Oleg Tkachenko has a nice post comparing the StAX (java) and XmlReader (.NET and XmlLite) approaches to streaming over a potentially large XML data source and filtering out unwanted elements.  He concludes:

if you work with StAX you can readily work with .NET XmlReader and the other way. Great unification saves hours learning for developers. I wonder if streaming XML processing API should be standardized?

We've been discussing how to add streaming capabilities onto LINQ to XML for some time now.  The value proposition is something like: Our target audience will sometimes encounter large documents or arbitrary streams of XML; they want the ease of use that LINQ to XML offers, but they don't want to have to load an entire data source into an in-memory tree before starting to work with it.  They could use XmlReader, of course, but that is a considerably lower-level API that requires attention to all sorts of details of XML syntax that we know mainstream developers don't want to worry about. Let's offer some easy to use methods to allow LINQ to XML users to load a well-structured XML data source in definable chunks that can be worked on one at a time.

The obvious way to do this is imperatively , much like StaX or XOM does: the user writes a filter function / subclass and the XML API uses that to determine which elements in the XML source to pass through to the calling application.  We think, however, that the better way is to do it more declaratively -- specifying what to do rather than how to do it.  We're not ready to publicize a specific streaming input API, but let's talk about why it's worthwhile to avoid the easy (and arbitrarily powerful!) imperative filtering approach. 
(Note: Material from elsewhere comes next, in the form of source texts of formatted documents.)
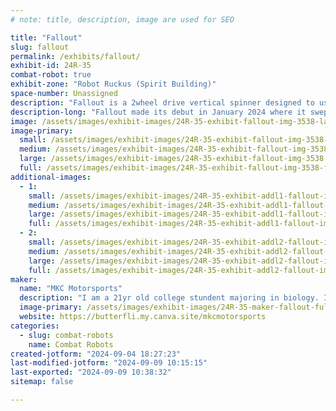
 ```yaml
---
# note: title, description, image are used for SEO

title: "Fallout"
slug: fallout
permalink: /exhibits/fallout/
exhibit-id: 24R-35
combat-robot: true
exhibit-zone: "Robot Ruckus (Spirit Building)"
space-number: Unassigned
description: "Fallout is a 2wheel drive vertical spinner designed to use the other robot's inertia against itself."
description-long: "Fallout made its debut in January 2024 where it swept the field. Since then the robot has competed in Nationals where it tied for 7th, finished 3rd after catching on fire and being completely rebuilt in a tournament, and won the last tournament it competed in. It's combat record is currently 20-4. The primary deviations from the original Baby Nautiloid kit include: radioactive paint job, optional bane bots rubber wheels, different weapon motors, optional fork configuration, and magnets for downforce on a metal floor. "
image: /assets/images/exhibit-images/24R-35-exhibit-fallout-img-3538-large.jpeg
image-primary: 
  small: /assets/images/exhibit-images/24R-35-exhibit-fallout-img-3538-small.jpeg
  medium: /assets/images/exhibit-images/24R-35-exhibit-fallout-img-3538-medium.jpeg
  large: /assets/images/exhibit-images/24R-35-exhibit-fallout-img-3538-large.jpeg
  full: /assets/images/exhibit-images/24R-35-exhibit-fallout-img-3538-full.jpeg
additional-images: 
  - 1:
    small: /assets/images/exhibit-images/24R-35-exhibit-addl1-fallout-img-2665-small.jpeg
    medium: /assets/images/exhibit-images/24R-35-exhibit-addl1-fallout-img-2665-medium.jpeg
    large: /assets/images/exhibit-images/24R-35-exhibit-addl1-fallout-img-2665-large.jpeg
    full: /assets/images/exhibit-images/24R-35-exhibit-addl1-fallout-img-2665-full.jpeg
  - 2:
    small: /assets/images/exhibit-images/24R-35-exhibit-addl2-fallout-img-2665-3510-small.jpeg
    medium: /assets/images/exhibit-images/24R-35-exhibit-addl2-fallout-img-2665-3510-medium.jpeg
    large: /assets/images/exhibit-images/24R-35-exhibit-addl2-fallout-img-2665-3510-large.jpeg
    full: /assets/images/exhibit-images/24R-35-exhibit-addl2-fallout-img-2665-3510-full.jpeg
maker: 
  name: "MKC Motorsports"
  description: "I am a 21yr old college stundent majoring in biology. I am just starting my second year of competitive combat robotics after a successful first year with a trip to nationals in California. I started working with kits and modifying them but now am moving into desining my own robots from scratch and plan to sell my own kit in the near future. Before I got into combat robotics I raced competitively with rc cars where the origins of MKC Motorsports comes from. I even have a website for the team which currently includes about six active robots."
  image-primary: /assets/images/exhibit-images/24R-35-maker-fallout-fullsizer-medium.jpeg
  website: https://butterfli.my.canva.site/mkcmotorsports
categories: 
  - slug: combat-robots
    name: Combat Robots
created-jotform: "2024-09-04 18:27:23"
last-modified-jotform: "2024-09-09 10:15:15"
last-exported: "2024-09-09 10:38:32"
sitemap: false

---
```

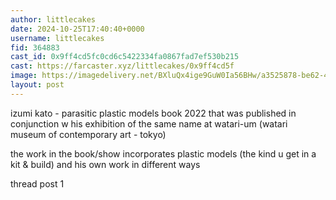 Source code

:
 ```yaml
---
author: littlecakes
date: 2024-10-25T17:40:40+0000
username: littlecakes
fid: 364883
cast_id: 0x9ff4cd5fc0cd6c5422334fa0867fad7ef530b215
cast: https://farcaster.xyz/littlecakes/0x9ff4cd5f
image: https://imagedelivery.net/BXluQx4ige9GuW0Ia56BHw/a3525878-be62-4fcc-ea69-aa140168fb00/original
layout: post
---
```


izumi kato - parasitic plastic models book 2022 that was published in conjunction w his exhibition of the same name at watari-um (watari museum of contemporary art - tokyo)

the work in the book/show incorporates plastic models (the kind u get in a kit & build) and his own work in different ways

thread post 1

<img src='https://imagedelivery.net/BXluQx4ige9GuW0Ia56BHw/a3525878-be62-4fcc-ea69-aa140168fb00/original' alt='' referrerpolicy='no-referrer'/>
Consider, for example, Eric White's post on using the querying style that LINQ supports rather than the traditional imperative approach to process large text files. He follows up with another post explaining why he thinks this is so cool. Taking Eric's points and elaborating / extending them a bit, here are some concrete reasons for using the declarative / functional style rather than the imperative style: 

  • Non-imperative application code is likely to be more easy to test and debug because the execution path depends on explicit inputs rather than on some funky internal state-driven logic.
  • The less imperative, the more likely code is to be modularizable / refactorable as requirements change and code evolves, again because there is less need to pass that funky internal state around.
  • The more purely declarative / functional, the more easily code can be mapped into some other more declarative language such as XQuery, XSLT, SQL, etc.  This might allow someone (maybe you, maybe us, maybe a third party) in the future to leverage LINQ expression trees to pass queries around and have them evaluated efficiently on some combination of the client, midtier, and server.  This is the design philosophy of LINQ to SQL, and there's no intrinsic reason it could be applied to "LINQ to XQuery" or "LINQ to XSLT" ... *if* the logic isn't tainted by a bunch of imperative statefulness.
  • In the future, this analysis can be automated: PLINQ is (probably?) coming in a subsequent version of the .NET framework. As Joe Duffy puts it, this will mean that code written to the initial release of LINQ that uses "filters, projections, reductions, sorts, and joins can be evaluated in parallel... transparently... with little-to-no extra input from the developer."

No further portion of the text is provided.